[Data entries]
::::::::::
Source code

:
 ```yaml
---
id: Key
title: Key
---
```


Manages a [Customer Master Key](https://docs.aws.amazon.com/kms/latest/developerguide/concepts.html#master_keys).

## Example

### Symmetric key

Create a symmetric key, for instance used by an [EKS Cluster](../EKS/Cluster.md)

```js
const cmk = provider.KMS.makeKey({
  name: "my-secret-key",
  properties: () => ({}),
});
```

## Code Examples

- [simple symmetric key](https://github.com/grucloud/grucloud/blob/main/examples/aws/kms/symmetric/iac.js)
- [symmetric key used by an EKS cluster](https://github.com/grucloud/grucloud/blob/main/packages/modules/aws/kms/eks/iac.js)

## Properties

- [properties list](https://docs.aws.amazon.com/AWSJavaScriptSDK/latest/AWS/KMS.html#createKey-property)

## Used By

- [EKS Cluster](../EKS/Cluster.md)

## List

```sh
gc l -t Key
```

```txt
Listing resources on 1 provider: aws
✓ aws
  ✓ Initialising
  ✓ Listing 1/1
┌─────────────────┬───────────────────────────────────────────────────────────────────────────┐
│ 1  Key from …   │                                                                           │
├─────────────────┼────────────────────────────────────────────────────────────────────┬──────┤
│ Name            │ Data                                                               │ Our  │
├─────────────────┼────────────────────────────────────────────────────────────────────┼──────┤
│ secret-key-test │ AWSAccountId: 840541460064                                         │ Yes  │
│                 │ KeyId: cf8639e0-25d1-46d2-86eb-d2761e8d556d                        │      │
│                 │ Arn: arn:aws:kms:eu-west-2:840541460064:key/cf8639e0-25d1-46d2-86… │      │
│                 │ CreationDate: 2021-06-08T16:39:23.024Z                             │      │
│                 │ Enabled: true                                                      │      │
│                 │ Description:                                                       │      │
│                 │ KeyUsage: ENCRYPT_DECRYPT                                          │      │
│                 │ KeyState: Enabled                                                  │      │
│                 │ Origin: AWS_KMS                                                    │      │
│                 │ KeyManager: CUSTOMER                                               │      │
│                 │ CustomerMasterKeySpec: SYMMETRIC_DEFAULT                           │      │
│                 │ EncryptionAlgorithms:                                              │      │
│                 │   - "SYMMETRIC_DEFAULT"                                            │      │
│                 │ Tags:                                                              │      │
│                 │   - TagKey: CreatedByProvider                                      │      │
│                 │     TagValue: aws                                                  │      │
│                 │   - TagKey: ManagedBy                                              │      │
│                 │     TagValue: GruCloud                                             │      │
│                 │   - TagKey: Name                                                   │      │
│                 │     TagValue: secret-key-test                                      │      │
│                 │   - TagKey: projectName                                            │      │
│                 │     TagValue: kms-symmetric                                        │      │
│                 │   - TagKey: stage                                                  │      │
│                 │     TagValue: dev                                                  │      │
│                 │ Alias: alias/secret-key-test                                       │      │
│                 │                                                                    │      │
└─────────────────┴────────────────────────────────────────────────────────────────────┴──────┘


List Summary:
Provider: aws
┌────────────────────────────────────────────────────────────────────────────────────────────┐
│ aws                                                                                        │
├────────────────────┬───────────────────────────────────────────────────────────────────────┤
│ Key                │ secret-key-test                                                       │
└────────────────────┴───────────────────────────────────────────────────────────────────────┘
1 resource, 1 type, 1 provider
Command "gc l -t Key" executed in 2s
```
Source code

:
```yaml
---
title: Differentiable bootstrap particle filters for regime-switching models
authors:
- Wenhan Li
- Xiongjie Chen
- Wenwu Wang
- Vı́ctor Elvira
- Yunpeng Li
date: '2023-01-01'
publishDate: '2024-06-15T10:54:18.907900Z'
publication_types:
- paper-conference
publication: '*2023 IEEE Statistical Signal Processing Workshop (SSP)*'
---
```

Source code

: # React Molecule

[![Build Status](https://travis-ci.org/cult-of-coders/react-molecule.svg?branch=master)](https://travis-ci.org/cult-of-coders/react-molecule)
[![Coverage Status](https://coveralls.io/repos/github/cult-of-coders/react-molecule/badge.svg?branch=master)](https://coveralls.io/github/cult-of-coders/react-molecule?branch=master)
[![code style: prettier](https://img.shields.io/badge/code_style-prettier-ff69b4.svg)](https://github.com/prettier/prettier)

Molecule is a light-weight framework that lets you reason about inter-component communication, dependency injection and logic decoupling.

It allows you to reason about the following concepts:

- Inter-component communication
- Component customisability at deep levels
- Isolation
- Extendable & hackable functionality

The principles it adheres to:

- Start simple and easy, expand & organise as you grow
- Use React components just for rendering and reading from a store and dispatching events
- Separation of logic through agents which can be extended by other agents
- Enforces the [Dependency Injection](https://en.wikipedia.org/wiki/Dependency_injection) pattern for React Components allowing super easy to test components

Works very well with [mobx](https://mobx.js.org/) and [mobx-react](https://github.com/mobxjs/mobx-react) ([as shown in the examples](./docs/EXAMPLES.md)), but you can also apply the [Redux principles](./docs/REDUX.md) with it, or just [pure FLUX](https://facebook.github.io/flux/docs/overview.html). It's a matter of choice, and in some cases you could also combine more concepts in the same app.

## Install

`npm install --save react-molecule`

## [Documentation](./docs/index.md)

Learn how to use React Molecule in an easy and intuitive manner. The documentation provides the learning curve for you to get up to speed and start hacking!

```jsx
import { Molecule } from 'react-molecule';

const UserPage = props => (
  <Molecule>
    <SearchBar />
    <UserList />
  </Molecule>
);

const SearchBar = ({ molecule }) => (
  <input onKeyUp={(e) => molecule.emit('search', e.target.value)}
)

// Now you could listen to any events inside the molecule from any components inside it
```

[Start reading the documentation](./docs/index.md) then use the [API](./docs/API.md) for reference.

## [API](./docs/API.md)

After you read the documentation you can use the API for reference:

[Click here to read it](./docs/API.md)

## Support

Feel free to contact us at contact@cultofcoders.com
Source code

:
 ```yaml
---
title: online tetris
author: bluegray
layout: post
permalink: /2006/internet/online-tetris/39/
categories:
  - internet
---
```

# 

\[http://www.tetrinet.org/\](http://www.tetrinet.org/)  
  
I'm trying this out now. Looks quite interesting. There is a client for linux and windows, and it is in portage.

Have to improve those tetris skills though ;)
::::::::::
- [GOAL OF THE EXERCISE]: Which lines of the records above hold the word "badge"? Copy each of them.

- [ANSWER SPACE]:
[![Coverage Status](https://coveralls.io/repos/github/cult-of-coders/react-molecule/badge.svg?branch=master)](https://coveralls.io/github/cult-of-coders/react-molecule?branch=master)
[![code style: prettier](https://img.shields.io/badge/code_style-prettier-ff69b4.svg)](https://github.com/prettier/prettier)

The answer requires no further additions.